* [Work instruction]
Print the lines below word for word, beginning with the first and ending with the line that holds "攒竹，主目视不明篦篦目中热痛", and skip every picture.

* [Input]
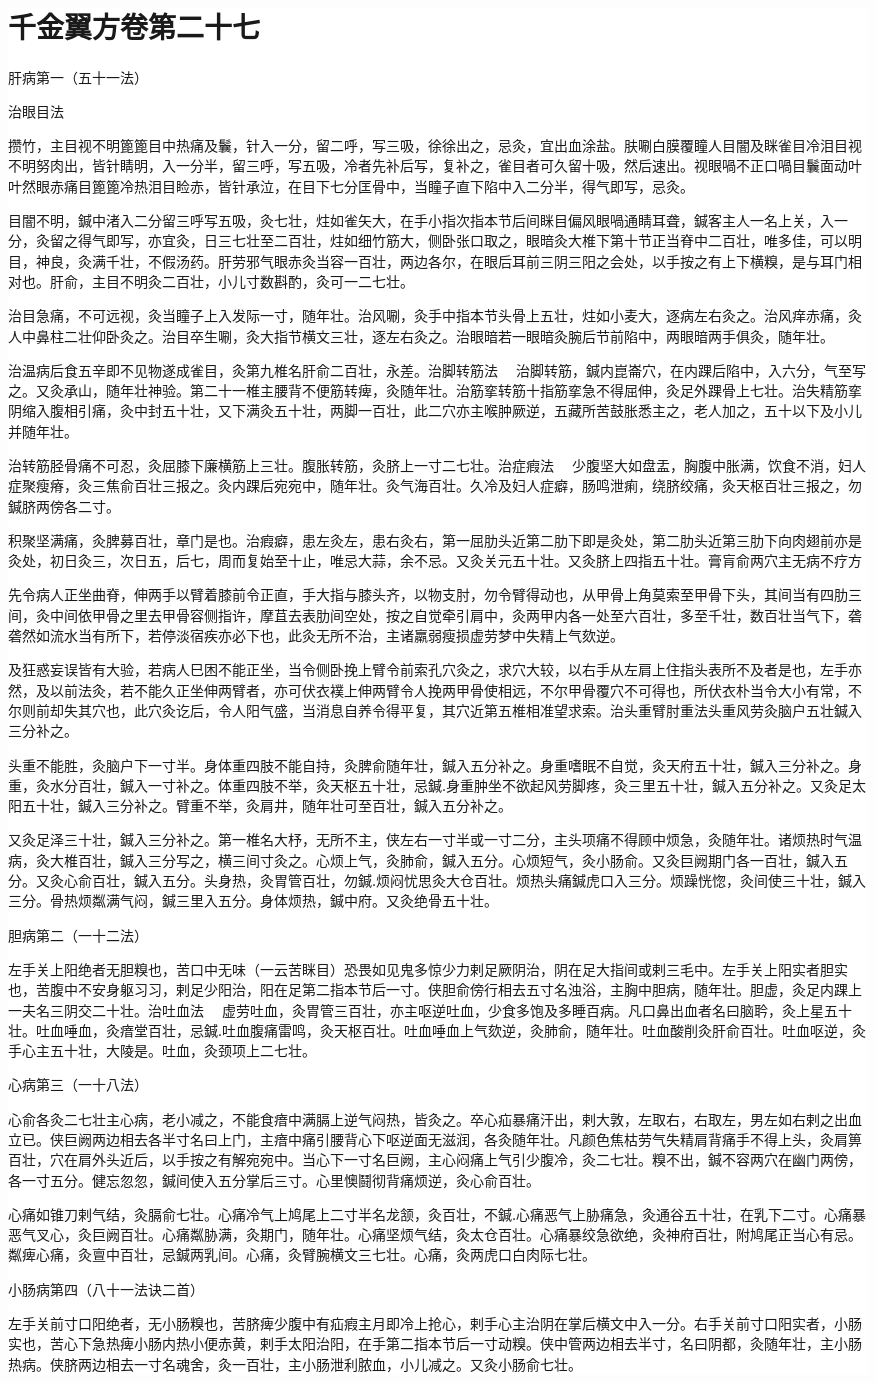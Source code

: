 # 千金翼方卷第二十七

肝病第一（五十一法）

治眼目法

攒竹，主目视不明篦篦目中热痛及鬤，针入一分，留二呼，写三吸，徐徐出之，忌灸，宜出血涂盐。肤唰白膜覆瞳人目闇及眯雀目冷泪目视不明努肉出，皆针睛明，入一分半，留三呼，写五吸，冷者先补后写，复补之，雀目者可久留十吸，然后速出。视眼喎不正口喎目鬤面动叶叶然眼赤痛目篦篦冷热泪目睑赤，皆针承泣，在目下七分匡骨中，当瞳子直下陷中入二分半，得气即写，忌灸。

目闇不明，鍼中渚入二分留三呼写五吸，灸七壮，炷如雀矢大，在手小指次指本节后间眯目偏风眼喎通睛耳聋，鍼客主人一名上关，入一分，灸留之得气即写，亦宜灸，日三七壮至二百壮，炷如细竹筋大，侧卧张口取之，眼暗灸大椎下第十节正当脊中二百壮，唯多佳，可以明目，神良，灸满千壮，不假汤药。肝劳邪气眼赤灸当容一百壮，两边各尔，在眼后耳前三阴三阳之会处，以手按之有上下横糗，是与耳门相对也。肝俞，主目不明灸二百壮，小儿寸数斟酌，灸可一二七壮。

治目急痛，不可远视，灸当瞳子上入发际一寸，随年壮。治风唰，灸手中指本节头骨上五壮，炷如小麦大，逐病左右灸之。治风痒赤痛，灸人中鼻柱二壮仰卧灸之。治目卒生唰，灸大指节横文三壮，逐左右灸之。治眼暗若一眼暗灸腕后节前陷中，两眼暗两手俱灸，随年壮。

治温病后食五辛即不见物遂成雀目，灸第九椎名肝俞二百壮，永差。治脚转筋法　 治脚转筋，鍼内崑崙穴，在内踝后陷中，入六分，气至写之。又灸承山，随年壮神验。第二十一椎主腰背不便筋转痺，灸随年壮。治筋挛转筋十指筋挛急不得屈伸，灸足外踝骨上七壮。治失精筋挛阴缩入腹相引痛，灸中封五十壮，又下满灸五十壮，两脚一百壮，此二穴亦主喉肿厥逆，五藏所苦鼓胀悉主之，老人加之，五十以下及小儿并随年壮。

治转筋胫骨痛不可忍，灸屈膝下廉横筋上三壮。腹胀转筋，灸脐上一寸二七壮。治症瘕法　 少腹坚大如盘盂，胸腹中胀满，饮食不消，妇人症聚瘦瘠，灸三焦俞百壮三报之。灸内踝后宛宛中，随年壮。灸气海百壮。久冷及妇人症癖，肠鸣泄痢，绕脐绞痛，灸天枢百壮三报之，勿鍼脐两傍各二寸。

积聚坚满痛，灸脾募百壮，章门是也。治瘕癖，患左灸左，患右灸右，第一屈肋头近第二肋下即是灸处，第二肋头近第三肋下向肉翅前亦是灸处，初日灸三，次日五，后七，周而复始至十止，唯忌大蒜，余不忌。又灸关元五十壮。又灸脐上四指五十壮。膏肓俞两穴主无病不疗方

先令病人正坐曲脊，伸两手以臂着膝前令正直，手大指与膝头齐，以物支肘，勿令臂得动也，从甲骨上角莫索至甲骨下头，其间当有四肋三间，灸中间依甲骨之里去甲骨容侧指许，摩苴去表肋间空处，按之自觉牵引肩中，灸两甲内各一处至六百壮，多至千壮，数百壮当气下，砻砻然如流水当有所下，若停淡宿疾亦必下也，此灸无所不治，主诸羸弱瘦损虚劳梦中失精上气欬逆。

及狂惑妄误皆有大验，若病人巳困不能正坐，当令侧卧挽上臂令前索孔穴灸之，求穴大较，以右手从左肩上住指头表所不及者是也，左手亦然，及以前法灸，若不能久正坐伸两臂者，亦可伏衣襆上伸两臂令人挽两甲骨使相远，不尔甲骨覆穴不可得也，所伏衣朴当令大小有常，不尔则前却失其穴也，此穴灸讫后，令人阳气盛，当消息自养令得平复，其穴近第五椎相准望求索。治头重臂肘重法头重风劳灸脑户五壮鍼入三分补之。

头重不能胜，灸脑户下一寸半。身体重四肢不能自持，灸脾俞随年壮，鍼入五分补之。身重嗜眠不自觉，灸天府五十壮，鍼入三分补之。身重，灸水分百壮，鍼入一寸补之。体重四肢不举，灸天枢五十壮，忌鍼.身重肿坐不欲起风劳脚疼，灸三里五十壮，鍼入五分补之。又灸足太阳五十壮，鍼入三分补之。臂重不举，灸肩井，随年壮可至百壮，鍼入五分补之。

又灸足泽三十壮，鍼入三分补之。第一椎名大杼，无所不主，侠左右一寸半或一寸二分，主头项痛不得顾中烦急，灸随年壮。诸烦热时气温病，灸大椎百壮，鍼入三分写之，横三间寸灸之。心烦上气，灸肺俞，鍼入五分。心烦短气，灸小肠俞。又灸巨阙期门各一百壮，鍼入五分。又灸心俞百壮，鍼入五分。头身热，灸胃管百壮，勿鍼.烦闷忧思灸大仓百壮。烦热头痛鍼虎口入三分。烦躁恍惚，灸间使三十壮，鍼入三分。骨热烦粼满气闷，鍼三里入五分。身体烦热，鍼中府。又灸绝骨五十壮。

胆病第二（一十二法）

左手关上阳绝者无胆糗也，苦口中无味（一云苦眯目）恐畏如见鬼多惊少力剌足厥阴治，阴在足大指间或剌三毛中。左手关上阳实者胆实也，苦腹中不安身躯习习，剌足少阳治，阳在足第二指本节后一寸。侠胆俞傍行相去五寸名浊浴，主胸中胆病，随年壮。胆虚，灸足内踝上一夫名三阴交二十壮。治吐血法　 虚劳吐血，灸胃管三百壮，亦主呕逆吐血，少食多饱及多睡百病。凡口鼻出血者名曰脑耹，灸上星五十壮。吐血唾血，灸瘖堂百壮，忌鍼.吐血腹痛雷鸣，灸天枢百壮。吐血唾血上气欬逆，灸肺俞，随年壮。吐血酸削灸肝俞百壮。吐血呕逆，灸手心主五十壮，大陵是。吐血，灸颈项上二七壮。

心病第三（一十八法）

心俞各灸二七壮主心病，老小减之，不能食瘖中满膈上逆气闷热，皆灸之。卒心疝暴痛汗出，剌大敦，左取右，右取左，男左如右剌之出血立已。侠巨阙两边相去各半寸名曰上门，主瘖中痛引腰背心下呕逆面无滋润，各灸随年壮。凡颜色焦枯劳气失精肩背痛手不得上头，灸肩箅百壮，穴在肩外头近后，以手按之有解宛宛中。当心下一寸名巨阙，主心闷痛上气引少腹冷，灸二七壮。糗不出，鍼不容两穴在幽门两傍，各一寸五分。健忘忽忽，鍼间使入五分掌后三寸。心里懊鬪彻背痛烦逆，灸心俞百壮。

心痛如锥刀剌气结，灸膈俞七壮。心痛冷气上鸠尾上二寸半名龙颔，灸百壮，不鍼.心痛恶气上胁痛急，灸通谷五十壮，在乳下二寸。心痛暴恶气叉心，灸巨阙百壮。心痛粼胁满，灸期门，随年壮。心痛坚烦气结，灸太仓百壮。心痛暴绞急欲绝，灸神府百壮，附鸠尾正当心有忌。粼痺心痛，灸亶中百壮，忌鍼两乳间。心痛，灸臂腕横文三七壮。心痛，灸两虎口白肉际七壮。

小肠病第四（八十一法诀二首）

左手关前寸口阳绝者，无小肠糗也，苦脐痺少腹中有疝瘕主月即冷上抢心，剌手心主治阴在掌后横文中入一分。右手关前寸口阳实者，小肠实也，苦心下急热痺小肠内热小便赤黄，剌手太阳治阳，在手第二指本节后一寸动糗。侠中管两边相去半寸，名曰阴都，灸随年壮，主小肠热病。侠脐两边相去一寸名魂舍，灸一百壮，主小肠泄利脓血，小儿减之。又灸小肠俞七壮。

* [Output for this exercise]
Source code

: # 千金翼方卷第二十七

肝病第一（五十一法）

治眼目法

攒竹，主目视不明篦篦目中热痛及鬤，针入一分，留二呼，写三吸，徐徐出之，忌灸，宜出血涂盐。肤唰白膜覆瞳人目闇及眯雀目冷泪目视不明努肉出，皆针睛明，入一分半，留三呼，写五吸，冷者先补后写，复补之，雀目者可久留十吸，然后速出。视眼喎不正口喎目鬤面动叶叶然眼赤痛目篦篦冷热泪目睑赤，皆针承泣，在目下七分匡骨中，当瞳子直下陷中入二分半，得气即写，忌灸。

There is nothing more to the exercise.